• **Exercise brief**
Without including any pictures, write out all the entries exactly.

Items from a data source

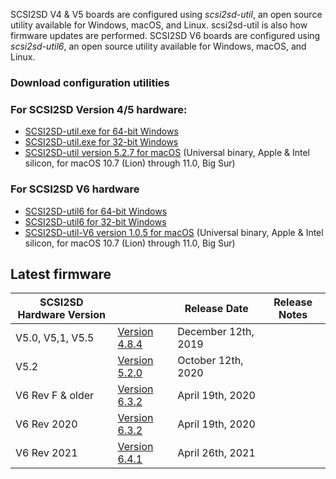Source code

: SCSI2SD V4 & V5 boards are configured using *scsi2sd-util*, an open source utility available for Windows, macOS, and Linux. scsi2sd-util is also how firmware updates are performed. 
SCSI2SD V6 boards are configured using *scsi2sd-util6*, an open source utility available for Windows, macOS, and Linux. 

### Download configuration utilities

### For SCSI2SD Version 4/5 hardware:
- [SCSI2SD-util.exe for 64-bit Windows](https://www.scsi2sd.com/v5/releases/v5.2.0/win64/scsi2sd-util.exe)
- [SCSI2SD-util.exe for 32-bit Windows](https://www.scsi2sd.com/v5/releases/v5.2.0/win64/scsi2sd-util.exe)
- [SCSI2SD-util version 5.2.7 for macOS](http://github.com/rabbitholecomputing/SCSI2SD/releases/download/5.2.7/SCSI2SD-util.app.zip) 
  (Universal binary, Apple & Intel silicon, for macOS 10.7 (Lion) through 11.0, Big Sur)

### For SCSI2SD V6 hardware

- [SCSI2SD-util6 for 64-bit Windows](http://scsi2sd.com/v6/files/latest/windows/32bit/scsi2sd-util6-x86-6.3.2.zip)
- [SCSI2SD-util6 for 32-bit Windows](http://scsi2sd.com/v6/files/latest/windows/64bit/scsi2sd-util6-x64-6.3.2.zip)
- [SCSI2SD-util-V6 version 1.0.5 for macOS](http://github.com/rabbitholecomputing/SCSI2SD-util-V6/releases/download/1.0.5/SCSI2SD-util-v6.app.zip)
  (Universal binary, Apple & Intel silicon, for macOS 10.7 (Lion) through 11.0, Big Sur)

## Latest firmware

| SCSI2SD Hardware Version |                                                                                                      | Release Date        | Release Notes  |
|--------------------------|------------------------------------------------------------------------------------------------------|---------------------|---|
| V5.0, V5,1, V5.5         | [Version 4.8.4](https://www.scsi2sd.com/v5/releases/v4.8.4/firmware/firmware_bundle-v4.8.04.scsi2sd)         | December 12th, 2019 |   |
| V5.2                     | [Version 5.2.0](http://scsi2sd.com/v5/releases/v5.2.0/firmware/SCSI2SD-V52.cyacd) | October 12th, 2020  |   |
| V6 Rev F & older         | [Version 6.3.2](http://www.scsi2sd.com/v6/files/latest/firmware.V6.revF.dfu)                         | April 19th, 2020    |   |
| V6 Rev 2020              | [Version 6.3.2](http://www.scsi2sd.com/v6/files/latest/firmware.V6.2020.dfu)                         | April 19th, 2020    |   |
| V6 Rev 2021              | [Version 6.4.1](http://www.scsi2sd.com/v6/files/v6.4.2/firmware.V6.2021.dfu)                         | April 26th, 2021    |   |
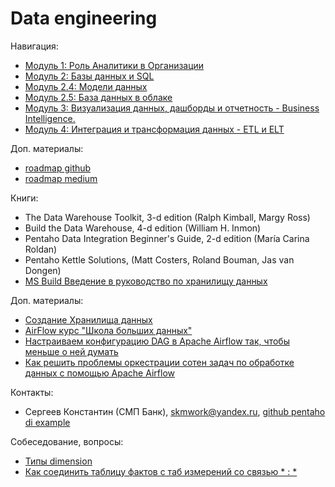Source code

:# Data  engineering
Навигация:

- [Модуль 1: Роль Аналитики в Организации](./module-1/README.md)
- [Модуль 2: Базы данных и SQL](./module-2/README.md)
- [Модуль 2.4: Модели данных](./module-2/README.md#2-4:-модели-данных)
- [Модуль 2.5: База данных в облаке](./module-2/README.md#25-база-данных-в-облаке)
- [Модуль 3: Визуализация данных, дашборды и отчетность - Business Intelligence.](./module-3/README.md)
- [Модуль 4: Интеграция и трансформация данных - ETL и ELT](./module-4/README.md)


Доп. материалы:

- [roadmap github](https://github.com/datastacktv/data-engineer-roadmap)
- [roadmap medium](https://medium.com/codex/how-to-become-a-data-engineer-905686dee7ce)

Книги:

- The Data Warehouse Toolkit, 3-d edition (Ralph Kimball, Margy Ross)
- Build the Data Warehouse, 4-d edition (William H. Inmon)
- Pentaho Data Integration Beginner's Guide, 2-d edition (María Carina Roldan)
- Pentaho Kettle Solutions, (Matt Costers, Roland Bouman, Jas van Dongen)
- [MS Build Введение в руководство по хранилищу данных](https://learn.microsoft.com/ru-ru/fabric/data-warehouse/tutorial-introduction)

Доп. материалы:
- [Создание Хранилища данных](https://www.youtube.com/playlist?list=PLzvuaEeolxky94E_QnkR9OfRujx15RhCM)
- [AirFlow курс "Школа больших данных"](https://www.youtube.com/watch?v=55D9Eu7mUW0&list=PL1nFVl41dGiVyk-yCErOUuEdIe9tCb-u5&index=1)
- [Настраиваем конфигурацию DAG в Apache Airflow так, чтобы меньше о ней думать](https://tprg.ru/Qz7M)
- [Как решить проблемы оркестрации сотен задач по обработке данных с помощью Apache Airflow](https://www.youtube.com/watch?v=B2edNXaChyU)

Контакты:

- Сергеев Константин (СМП Банк), skmwork@yandex.ru, [github pentaho di example](https://github.com/skmwork/smartdata-2022-pentaho)

Собеседование, вопросы:

- [Типы dimension](./module-4/README.md#data-delivery--12---special-dimension-builder)
- [Как соединить таблицу фактов с таб измерений со связью \* : \*](./module-4/README.md#data-delivery--15---multy-valued-dimension-bridge-table-builder)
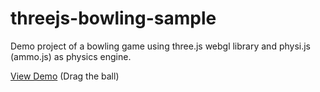 # threejs-bowling-sample

Demo project of a bowling game using three.js webgl library and physi.js (ammo.js) as physics engine.

[View Demo](http://SirMinis.github.io/GrafikaProjekt) (Drag the ball)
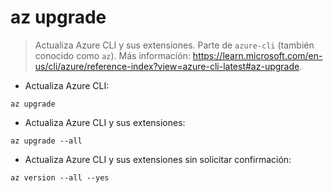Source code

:# az upgrade

> Actualiza Azure CLI y sus extensiones.
> Parte de `azure-cli` (también conocido como `az`).
> Más información: <https://learn.microsoft.com/en-us/cli/azure/reference-index?view=azure-cli-latest#az-upgrade>.

- Actualiza Azure CLI:

`az upgrade`

- Actualiza Azure CLI y sus extensiones:

`az upgrade --all`

- Actualiza Azure CLI y sus extensiones sin solicitar confirmación:

`az version --all --yes`
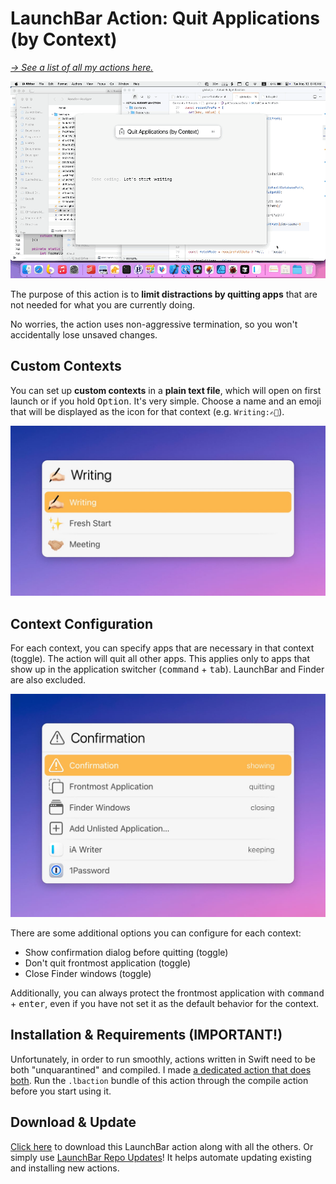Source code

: # LaunchBar Action: Quit Applications (by Context)

*[→ See a list of all my actions here.](https://ptujec.github.io/launchbar)* 

<img src="01.gif" width="600"/> 

The purpose of this action is to **limit distractions by quitting apps** that are not needed for what you are currently doing.  

No worries, the action uses non-aggressive termination, so you won't accidentally lose unsaved changes. 

## Custom Contexts

You can set up **custom contexts** in a **plain text file**, which will open on first launch or if you hold <kbd>Option</kbd>. It's very simple. Choose a name and an emoji that will be displayed as the icon for that context (e.g. `Writing:✍🏻`). 

<img src="02.jpg" width="600"/>   

## Context Configuration

For each context, you can specify apps that are necessary in that context (toggle). The action will quit all other apps. This applies only to apps that show up in the application switcher (<kbd>command</kbd> + <kbd>tab</kbd>). LaunchBar and Finder are also excluded. 

<img src="03.jpg" width="600"/>   

There are some additional options you can configure for each context:  
- Show confirmation dialog before quitting (toggle)
- Don't quit frontmost application (toggle)
- Close Finder windows (toggle)

Additionally, you can always protect the frontmost application with <kbd>command</kbd> + <kbd>enter</kbd>, even if you have not set it as the default behavior for the context.

## Installation & Requirements (IMPORTANT!)

Unfortunately, in order to run smoothly, actions written in Swift need to be both "unquarantined" and compiled. I made [a dedicated action that does both](https://github.com/Ptujec/LaunchBar/tree/master/Compile-Swift-Action#readme). Run the `.lbaction` bundle of this action through the compile action before you start using it.

## Download & Update

[Click here](https://github.com/Ptujec/LaunchBar/archive/refs/heads/master.zip) to download this LaunchBar action along with all the others. Or simply use [LaunchBar Repo Updates](https://github.com/Ptujec/LaunchBar/tree/master/LB-Repo-Updates#launchbar-repo-updates-action)! It helps automate updating existing and installing new actions.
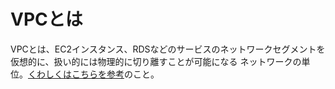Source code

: # VPCとは

VPCとは、EC2インスタンス、RDSなどのサービスのネットワークセグメントを
仮想的に、扱い的には物理的に切り離すことが可能になる
ネットワークの単位。[くわしくはこちらを参考](https://aws.amazon.com/jp/vpc/)のこと。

• **Answer section**
Source code

: SCSI2SD V4 & V5 boards are configured using *scsi2sd-util*, an open source utility available for Windows, macOS, and Linux. scsi2sd-util is also how firmware updates are performed. 
SCSI2SD V6 boards are configured using *scsi2sd-util6*, an open source utility available for Windows, macOS, and Linux. 

### Download configuration utilities

### For SCSI2SD Version 4/5 hardware:
- [SCSI2SD-util.exe for 64-bit Windows](https://www.scsi2sd.com/v5/releases/v5.2.0/win64/scsi2sd-util.exe)
- [SCSI2SD-util.exe for 32-bit Windows](https://www.scsi2sd.com/v5/releases/v5.2.0/win64/scsi2sd-util.exe)
- [SCSI2SD-util version 5.2.7 for macOS](http://github.com/rabbitholecomputing/SCSI2SD/releases/download/5.2.7/SCSI2SD-util.app.zip) 
  (Universal binary, Apple & Intel silicon, for macOS 10.7 (Lion) through 11.0, Big Sur)

### For SCSI2SD V6 hardware

- [SCSI2SD-util6 for 64-bit Windows](http://scsi2sd.com/v6/files/latest/windows/32bit/scsi2sd-util6-x86-6.3.2.zip)
- [SCSI2SD-util6 for 32-bit Windows](http://scsi2sd.com/v6/files/latest/windows/64bit/scsi2sd-util6-x64-6.3.2.zip)
- [SCSI2SD-util-V6 version 1.0.5 for macOS](http://github.com/rabbitholecomputing/SCSI2SD-util-V6/releases/download/1.0.5/SCSI2SD-util-v6.app.zip)
  (Universal binary, Apple & Intel silicon, for macOS 10.7 (Lion) through 11.0, Big Sur)

## Latest firmware

| SCSI2SD Hardware Version |                                                                                                      | Release Date        | Release Notes  |
|--------------------------|------------------------------------------------------------------------------------------------------|---------------------|---|
| V5.0, V5,1, V5.5         | [Version 4.8.4](https://www.scsi2sd.com/v5/releases/v4.8.4/firmware/firmware_bundle-v4.8.04.scsi2sd)         | December 12th, 2019 |   |
| V5.2                     | [Version 5.2.0](http://scsi2sd.com/v5/releases/v5.2.0/firmware/SCSI2SD-V52.cyacd) | October 12th, 2020  |   |
| V6 Rev F & older         | [Version 6.3.2](http://www.scsi2sd.com/v6/files/latest/firmware.V6.revF.dfu)                         | April 19th, 2020    |   |
| V6 Rev 2020              | [Version 6.3.2](http://www.scsi2sd.com/v6/files/latest/firmware.V6.2020.dfu)                         | April 19th, 2020    |   |
| V6 Rev 2021              | [Version 6.4.1](http://www.scsi2sd.com/v6/files/v6.4.2/firmware.V6.2021.dfu)                         | April 26th, 2021    |   |
Source code

:# Data  engineering
Навигация:

- [Модуль 1: Роль Аналитики в Организации](./module-1/README.md)
- [Модуль 2: Базы данных и SQL](./module-2/README.md)
- [Модуль 2.4: Модели данных](./module-2/README.md#2-4:-модели-данных)
- [Модуль 2.5: База данных в облаке](./module-2/README.md#25-база-данных-в-облаке)
- [Модуль 3: Визуализация данных, дашборды и отчетность - Business Intelligence.](./module-3/README.md)
- [Модуль 4: Интеграция и трансформация данных - ETL и ELT](./module-4/README.md)


Доп. материалы:

- [roadmap github](https://github.com/datastacktv/data-engineer-roadmap)
- [roadmap medium](https://medium.com/codex/how-to-become-a-data-engineer-905686dee7ce)

Книги:

- The Data Warehouse Toolkit, 3-d edition (Ralph Kimball, Margy Ross)
- Build the Data Warehouse, 4-d edition (William H. Inmon)
- Pentaho Data Integration Beginner's Guide, 2-d edition (María Carina Roldan)
- Pentaho Kettle Solutions, (Matt Costers, Roland Bouman, Jas van Dongen)
- [MS Build Введение в руководство по хранилищу данных](https://learn.microsoft.com/ru-ru/fabric/data-warehouse/tutorial-introduction)

Доп. материалы:
- [Создание Хранилища данных](https://www.youtube.com/playlist?list=PLzvuaEeolxky94E_QnkR9OfRujx15RhCM)
- [AirFlow курс "Школа больших данных"](https://www.youtube.com/watch?v=55D9Eu7mUW0&list=PL1nFVl41dGiVyk-yCErOUuEdIe9tCb-u5&index=1)
- [Настраиваем конфигурацию DAG в Apache Airflow так, чтобы меньше о ней думать](https://tprg.ru/Qz7M)
- [Как решить проблемы оркестрации сотен задач по обработке данных с помощью Apache Airflow](https://www.youtube.com/watch?v=B2edNXaChyU)

Контакты:

- Сергеев Константин (СМП Банк), skmwork@yandex.ru, [github pentaho di example](https://github.com/skmwork/smartdata-2022-pentaho)

Собеседование, вопросы:

- [Типы dimension](./module-4/README.md#data-delivery--12---special-dimension-builder)
- [Как соединить таблицу фактов с таб измерений со связью \* : \*](./module-4/README.md#data-delivery--15---multy-valued-dimension-bridge-table-builder)
 # threejs-bowling-sample

Demo project of a bowling game using three.js webgl library and physi.js (ammo.js) as physics engine.

[View Demo](http://SirMinis.github.io/GrafikaProjekt) (Drag the ball)
Source code

:# az upgrade

> Actualiza Azure CLI y sus extensiones.
> Parte de `azure-cli` (también conocido como `az`).
> Más información: <https://learn.microsoft.com/en-us/cli/azure/reference-index?view=azure-cli-latest#az-upgrade>.

- Actualiza Azure CLI:

`az upgrade`

- Actualiza Azure CLI y sus extensiones:

`az upgrade --all`

- Actualiza Azure CLI y sus extensiones sin solicitar confirmación:

`az version --all --yes`
Source code

: # LaunchBar Action: Quit Applications (by Context)

*[→ See a list of all my actions here.](https://ptujec.github.io/launchbar)* 

<img src="01.gif" width="600"/> 

The purpose of this action is to **limit distractions by quitting apps** that are not needed for what you are currently doing.  

No worries, the action uses non-aggressive termination, so you won't accidentally lose unsaved changes. 

## Custom Contexts

You can set up **custom contexts** in a **plain text file**, which will open on first launch or if you hold <kbd>Option</kbd>. It's very simple. Choose a name and an emoji that will be displayed as the icon for that context (e.g. `Writing:✍🏻`). 

<img src="02.jpg" width="600"/>   

## Context Configuration

For each context, you can specify apps that are necessary in that context (toggle). The action will quit all other apps. This applies only to apps that show up in the application switcher (<kbd>command</kbd> + <kbd>tab</kbd>). LaunchBar and Finder are also excluded. 

<img src="03.jpg" width="600"/>   

There are some additional options you can configure for each context:  
- Show confirmation dialog before quitting (toggle)
- Don't quit frontmost application (toggle)
- Close Finder windows (toggle)

Additionally, you can always protect the frontmost application with <kbd>command</kbd> + <kbd>enter</kbd>, even if you have not set it as the default behavior for the context.

## Installation & Requirements (IMPORTANT!)

Unfortunately, in order to run smoothly, actions written in Swift need to be both "unquarantined" and compiled. I made [a dedicated action that does both](https://github.com/Ptujec/LaunchBar/tree/master/Compile-Swift-Action#readme). Run the `.lbaction` bundle of this action through the compile action before you start using it.

## Download & Update

[Click here](https://github.com/Ptujec/LaunchBar/archive/refs/heads/master.zip) to download this LaunchBar action along with all the others. Or simply use [LaunchBar Repo Updates](https://github.com/Ptujec/LaunchBar/tree/master/LB-Repo-Updates#launchbar-repo-updates-action)! It helps automate updating existing and installing new actions.
Source code

: # VPCとは

VPCとは、EC2インスタンス、RDSなどのサービスのネットワークセグメントを
仮想的に、扱い的には物理的に切り離すことが可能になる
ネットワークの単位。[くわしくはこちらを参考](https://aws.amazon.com/jp/vpc/)のこと。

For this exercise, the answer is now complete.